As for all my colleagues out there speaking courageously in defense of gay rights and human rights  please tell me what we have done to advance gay rights in between our seasonal responses to this Bill? Because there is no gay rights movement to speak of nothing much happens. It’s the human rights movement that comes out each time to protest the anti same sex bill but no money or program time is devoted to the issue in between to support the growth of a gay rights movement.

This Bill is about power and influence on the continent and it all plays out to the disadvantage of the already exploited poor masses. I have heard that the House of Representatives will not give the Bill much time and isn’t likely to pass it. If they do I doubt Jonathan would sign it. So what’s the uproar? Did we only just discover that a large cross section of Nigerians are homophobic? Or do we seriously think our morale outrage alone, brought out on cue each time the Bill rears its head, will vanquish their homophobia?

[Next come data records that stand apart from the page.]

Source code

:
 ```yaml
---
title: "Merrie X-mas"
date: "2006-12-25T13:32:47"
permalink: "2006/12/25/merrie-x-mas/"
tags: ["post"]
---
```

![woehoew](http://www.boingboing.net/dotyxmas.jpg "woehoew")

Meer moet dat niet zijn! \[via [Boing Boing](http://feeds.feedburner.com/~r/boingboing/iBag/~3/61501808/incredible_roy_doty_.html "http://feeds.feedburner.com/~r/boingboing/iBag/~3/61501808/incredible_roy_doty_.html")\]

I’m pretty sure we’ll hear of this Bill again and again and again till we tackle the issues that give it such broad based support, sort of like the Indecent Dressing Bill that taunts us every now and again and gets us all worked up. Could this be some sort of pattern? We best check what else they are doing during all the fall out and drama that captured our focus. What other Bills did they pass while we weren’t looking? But I’m frequently assured that the Nigerian elite lack that sort of sophistication by arrogant and cunning Nigerians that think they know it all.

Whatever the story is behind this bill one thing is certain, it will continue to plague the polity and incite tempers until the gay community organizes and starts a long term campaign to be accepted in society.